- _What is being asked_
Retype the lines below exactly, but only those from the line that has "You must have" through the line that has "## Learning Activities". Omit every picture.

*** Begin section ***

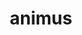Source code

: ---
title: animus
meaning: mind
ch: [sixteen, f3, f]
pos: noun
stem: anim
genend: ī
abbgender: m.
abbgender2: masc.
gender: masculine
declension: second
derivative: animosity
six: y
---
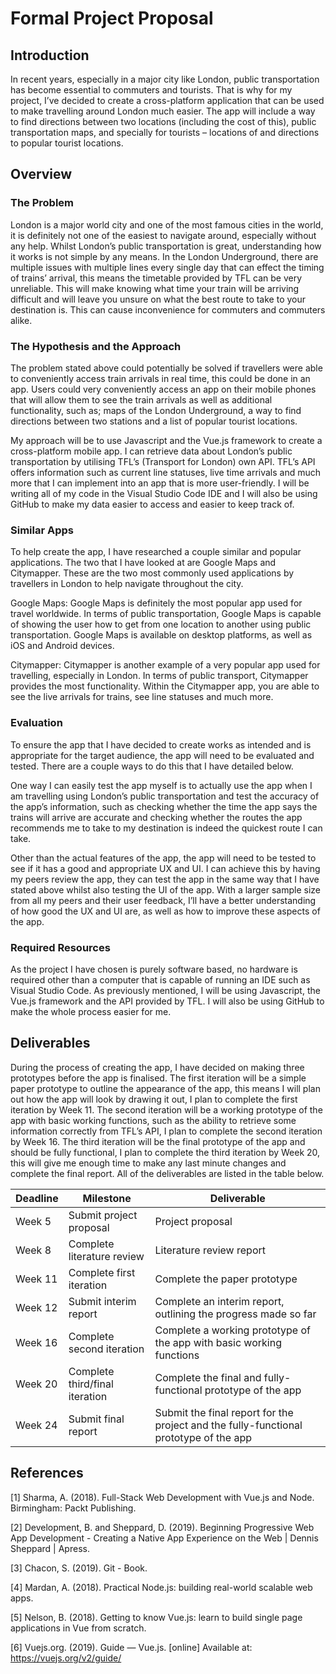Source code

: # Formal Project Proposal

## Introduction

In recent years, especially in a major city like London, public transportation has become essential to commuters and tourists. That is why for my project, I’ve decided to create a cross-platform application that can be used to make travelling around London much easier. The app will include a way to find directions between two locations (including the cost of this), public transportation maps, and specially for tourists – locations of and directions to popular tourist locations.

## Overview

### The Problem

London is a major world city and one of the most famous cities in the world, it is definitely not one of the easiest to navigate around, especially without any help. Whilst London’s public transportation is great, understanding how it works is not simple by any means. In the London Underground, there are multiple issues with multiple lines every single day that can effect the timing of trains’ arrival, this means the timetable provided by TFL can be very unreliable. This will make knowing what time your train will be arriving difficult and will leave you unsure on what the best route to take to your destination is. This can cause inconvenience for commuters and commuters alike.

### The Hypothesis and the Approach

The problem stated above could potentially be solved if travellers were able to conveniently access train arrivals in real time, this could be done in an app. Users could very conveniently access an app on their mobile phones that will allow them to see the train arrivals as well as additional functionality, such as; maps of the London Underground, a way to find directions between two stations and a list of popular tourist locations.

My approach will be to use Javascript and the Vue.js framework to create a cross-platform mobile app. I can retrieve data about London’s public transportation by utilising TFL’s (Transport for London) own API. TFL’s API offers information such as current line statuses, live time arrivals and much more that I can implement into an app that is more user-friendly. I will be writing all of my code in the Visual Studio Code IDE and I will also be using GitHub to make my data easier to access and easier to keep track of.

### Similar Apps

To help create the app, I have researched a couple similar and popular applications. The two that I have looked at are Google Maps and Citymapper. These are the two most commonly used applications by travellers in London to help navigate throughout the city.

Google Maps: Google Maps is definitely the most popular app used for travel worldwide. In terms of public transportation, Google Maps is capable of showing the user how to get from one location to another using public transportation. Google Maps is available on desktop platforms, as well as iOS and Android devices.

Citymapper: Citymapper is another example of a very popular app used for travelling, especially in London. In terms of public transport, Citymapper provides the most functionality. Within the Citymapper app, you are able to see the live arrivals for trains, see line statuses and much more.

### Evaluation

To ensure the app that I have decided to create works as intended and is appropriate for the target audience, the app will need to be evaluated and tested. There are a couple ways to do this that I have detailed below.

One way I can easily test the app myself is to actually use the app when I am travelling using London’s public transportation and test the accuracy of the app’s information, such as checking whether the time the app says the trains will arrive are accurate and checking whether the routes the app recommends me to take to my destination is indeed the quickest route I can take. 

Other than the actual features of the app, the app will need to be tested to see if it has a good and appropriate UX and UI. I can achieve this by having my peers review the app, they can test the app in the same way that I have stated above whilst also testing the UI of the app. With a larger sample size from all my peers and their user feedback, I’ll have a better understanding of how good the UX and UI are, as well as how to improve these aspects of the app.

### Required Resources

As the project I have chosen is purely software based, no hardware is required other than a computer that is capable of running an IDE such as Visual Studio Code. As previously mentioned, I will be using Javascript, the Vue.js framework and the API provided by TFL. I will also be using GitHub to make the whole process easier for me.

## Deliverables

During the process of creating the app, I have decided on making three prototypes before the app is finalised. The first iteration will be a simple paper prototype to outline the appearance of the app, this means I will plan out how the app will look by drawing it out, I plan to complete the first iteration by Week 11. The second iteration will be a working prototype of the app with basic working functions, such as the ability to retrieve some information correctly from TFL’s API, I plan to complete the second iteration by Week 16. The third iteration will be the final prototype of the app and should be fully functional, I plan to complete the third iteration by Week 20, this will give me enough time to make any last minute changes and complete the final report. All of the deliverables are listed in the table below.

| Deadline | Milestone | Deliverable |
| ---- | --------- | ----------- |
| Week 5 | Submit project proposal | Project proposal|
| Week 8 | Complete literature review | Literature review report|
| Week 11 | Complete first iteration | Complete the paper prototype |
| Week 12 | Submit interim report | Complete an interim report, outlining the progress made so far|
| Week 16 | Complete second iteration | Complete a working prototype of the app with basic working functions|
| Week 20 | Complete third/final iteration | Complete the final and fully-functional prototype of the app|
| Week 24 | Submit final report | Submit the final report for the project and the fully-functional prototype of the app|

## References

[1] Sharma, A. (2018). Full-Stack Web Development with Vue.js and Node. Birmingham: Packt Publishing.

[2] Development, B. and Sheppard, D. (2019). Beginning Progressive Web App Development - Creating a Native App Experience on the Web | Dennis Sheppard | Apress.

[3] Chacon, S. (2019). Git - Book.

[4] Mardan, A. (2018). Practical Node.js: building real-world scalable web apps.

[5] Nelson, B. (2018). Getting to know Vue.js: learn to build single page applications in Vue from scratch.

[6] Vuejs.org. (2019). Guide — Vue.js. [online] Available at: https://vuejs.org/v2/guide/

*** End section ***
*** Begin section ***

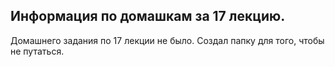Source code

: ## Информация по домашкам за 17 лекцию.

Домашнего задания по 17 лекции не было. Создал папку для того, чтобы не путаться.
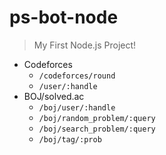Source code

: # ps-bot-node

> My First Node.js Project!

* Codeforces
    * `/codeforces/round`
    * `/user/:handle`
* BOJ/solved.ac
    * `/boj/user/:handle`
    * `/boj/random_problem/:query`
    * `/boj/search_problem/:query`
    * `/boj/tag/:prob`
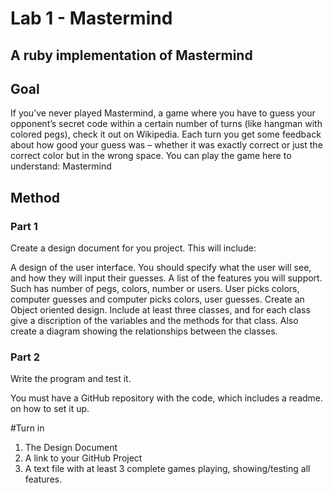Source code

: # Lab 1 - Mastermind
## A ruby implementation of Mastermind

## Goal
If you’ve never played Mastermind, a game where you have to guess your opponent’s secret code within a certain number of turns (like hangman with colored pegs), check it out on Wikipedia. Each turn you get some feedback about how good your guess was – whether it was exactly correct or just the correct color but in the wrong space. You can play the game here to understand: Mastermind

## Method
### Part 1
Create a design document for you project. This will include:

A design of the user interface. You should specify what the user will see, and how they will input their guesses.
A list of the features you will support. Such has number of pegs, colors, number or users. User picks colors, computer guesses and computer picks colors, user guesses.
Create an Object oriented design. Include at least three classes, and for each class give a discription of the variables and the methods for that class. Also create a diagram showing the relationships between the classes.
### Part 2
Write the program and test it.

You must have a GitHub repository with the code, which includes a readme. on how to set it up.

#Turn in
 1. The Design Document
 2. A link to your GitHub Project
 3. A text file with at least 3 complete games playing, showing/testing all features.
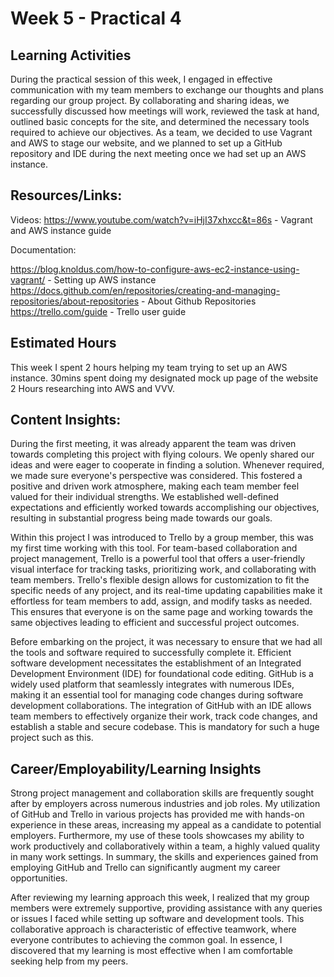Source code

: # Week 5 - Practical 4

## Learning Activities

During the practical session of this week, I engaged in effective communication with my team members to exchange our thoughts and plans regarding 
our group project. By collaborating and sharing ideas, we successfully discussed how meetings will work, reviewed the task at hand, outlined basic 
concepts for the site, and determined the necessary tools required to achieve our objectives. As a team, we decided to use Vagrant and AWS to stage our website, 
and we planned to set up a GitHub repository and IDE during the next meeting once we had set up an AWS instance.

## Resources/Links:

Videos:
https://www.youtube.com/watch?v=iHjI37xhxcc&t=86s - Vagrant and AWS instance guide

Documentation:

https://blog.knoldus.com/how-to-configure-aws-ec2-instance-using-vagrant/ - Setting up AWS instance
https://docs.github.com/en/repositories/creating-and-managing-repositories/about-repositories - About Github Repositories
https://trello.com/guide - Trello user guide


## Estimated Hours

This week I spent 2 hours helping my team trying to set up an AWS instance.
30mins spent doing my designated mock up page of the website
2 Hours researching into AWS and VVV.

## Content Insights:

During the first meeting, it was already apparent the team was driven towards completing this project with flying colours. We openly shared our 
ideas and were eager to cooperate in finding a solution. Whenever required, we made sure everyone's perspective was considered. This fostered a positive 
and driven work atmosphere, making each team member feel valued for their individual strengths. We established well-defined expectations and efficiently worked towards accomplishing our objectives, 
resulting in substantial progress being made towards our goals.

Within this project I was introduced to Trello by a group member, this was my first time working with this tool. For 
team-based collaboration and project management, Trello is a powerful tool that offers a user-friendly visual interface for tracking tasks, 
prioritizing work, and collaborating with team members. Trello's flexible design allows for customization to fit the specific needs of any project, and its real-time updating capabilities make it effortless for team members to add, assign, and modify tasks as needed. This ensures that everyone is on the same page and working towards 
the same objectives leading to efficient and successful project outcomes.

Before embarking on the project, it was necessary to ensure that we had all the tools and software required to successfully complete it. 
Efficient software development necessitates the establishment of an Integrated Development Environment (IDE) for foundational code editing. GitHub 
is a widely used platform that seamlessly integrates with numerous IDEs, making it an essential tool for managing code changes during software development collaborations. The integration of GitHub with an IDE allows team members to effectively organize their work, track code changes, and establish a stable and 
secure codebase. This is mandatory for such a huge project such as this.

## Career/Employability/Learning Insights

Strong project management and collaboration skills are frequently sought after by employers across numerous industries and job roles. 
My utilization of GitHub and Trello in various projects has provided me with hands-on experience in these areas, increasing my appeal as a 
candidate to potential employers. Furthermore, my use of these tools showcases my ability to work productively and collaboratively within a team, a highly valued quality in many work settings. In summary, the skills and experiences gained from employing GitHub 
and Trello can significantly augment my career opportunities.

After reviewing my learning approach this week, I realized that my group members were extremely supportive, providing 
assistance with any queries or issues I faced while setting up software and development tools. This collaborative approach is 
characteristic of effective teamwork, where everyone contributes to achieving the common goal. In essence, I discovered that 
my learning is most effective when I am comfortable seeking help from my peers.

*** End section ***
*** Begin section ***

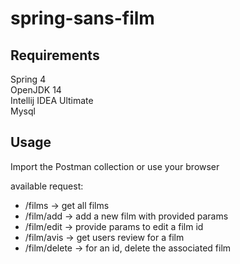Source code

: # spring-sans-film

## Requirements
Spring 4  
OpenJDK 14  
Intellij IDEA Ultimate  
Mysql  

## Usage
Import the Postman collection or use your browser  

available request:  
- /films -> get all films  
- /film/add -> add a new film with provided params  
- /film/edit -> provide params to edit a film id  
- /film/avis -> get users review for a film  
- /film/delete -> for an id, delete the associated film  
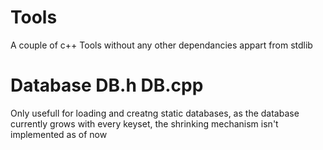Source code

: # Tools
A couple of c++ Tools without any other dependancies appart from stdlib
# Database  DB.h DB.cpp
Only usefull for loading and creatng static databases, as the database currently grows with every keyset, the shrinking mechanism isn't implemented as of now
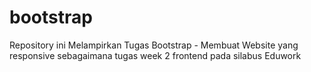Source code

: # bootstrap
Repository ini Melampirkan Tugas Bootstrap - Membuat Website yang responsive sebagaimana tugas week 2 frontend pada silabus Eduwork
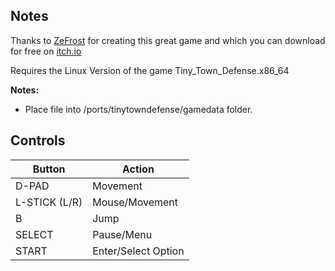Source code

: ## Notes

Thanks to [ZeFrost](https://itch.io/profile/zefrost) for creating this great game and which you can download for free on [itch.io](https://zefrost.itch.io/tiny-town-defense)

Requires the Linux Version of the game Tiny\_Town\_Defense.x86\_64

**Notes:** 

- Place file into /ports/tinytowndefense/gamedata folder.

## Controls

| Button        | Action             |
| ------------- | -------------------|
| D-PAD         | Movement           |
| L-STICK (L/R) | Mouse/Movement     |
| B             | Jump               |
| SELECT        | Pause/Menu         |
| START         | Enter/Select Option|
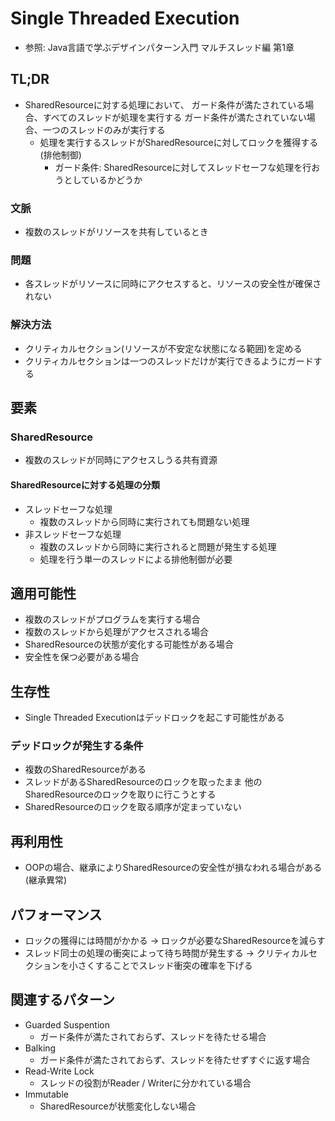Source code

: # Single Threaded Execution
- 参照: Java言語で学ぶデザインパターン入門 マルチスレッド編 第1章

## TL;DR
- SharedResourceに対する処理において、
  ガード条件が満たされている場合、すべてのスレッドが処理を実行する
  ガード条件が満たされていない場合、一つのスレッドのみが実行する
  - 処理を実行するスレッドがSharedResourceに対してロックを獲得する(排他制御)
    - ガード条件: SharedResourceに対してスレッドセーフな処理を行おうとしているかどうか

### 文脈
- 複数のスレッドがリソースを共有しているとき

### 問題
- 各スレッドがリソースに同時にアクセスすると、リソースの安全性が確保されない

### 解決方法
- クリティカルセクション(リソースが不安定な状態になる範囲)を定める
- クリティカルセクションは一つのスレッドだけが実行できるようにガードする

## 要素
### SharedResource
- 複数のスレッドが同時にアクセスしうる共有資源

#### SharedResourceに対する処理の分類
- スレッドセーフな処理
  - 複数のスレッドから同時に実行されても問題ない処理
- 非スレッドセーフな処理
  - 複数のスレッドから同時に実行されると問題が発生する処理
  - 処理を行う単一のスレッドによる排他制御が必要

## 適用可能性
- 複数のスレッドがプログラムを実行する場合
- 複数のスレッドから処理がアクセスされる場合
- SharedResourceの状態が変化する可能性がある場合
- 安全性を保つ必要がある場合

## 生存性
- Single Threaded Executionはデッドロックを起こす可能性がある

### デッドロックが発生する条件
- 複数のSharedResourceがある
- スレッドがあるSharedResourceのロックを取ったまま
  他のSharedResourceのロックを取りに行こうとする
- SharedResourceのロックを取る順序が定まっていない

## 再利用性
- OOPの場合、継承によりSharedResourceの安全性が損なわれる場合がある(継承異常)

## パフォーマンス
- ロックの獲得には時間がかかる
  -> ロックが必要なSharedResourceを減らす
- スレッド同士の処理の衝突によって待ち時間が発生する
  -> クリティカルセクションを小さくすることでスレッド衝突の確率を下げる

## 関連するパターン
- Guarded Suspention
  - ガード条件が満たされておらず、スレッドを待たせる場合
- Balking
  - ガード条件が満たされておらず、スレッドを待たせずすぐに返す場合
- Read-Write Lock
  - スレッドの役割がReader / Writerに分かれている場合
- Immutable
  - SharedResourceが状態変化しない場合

*** End section ***

- _Response for this exercise_
You must have a GitHub repository with the code, which includes a readme. on how to set it up.

#Turn in
 1. The Design Document
 2. A link to your GitHub Project
 3. A text file with at least 3 complete games playing, showing/testing all features.
Source code

: # Week 5 - Practical 4

## Learning Activities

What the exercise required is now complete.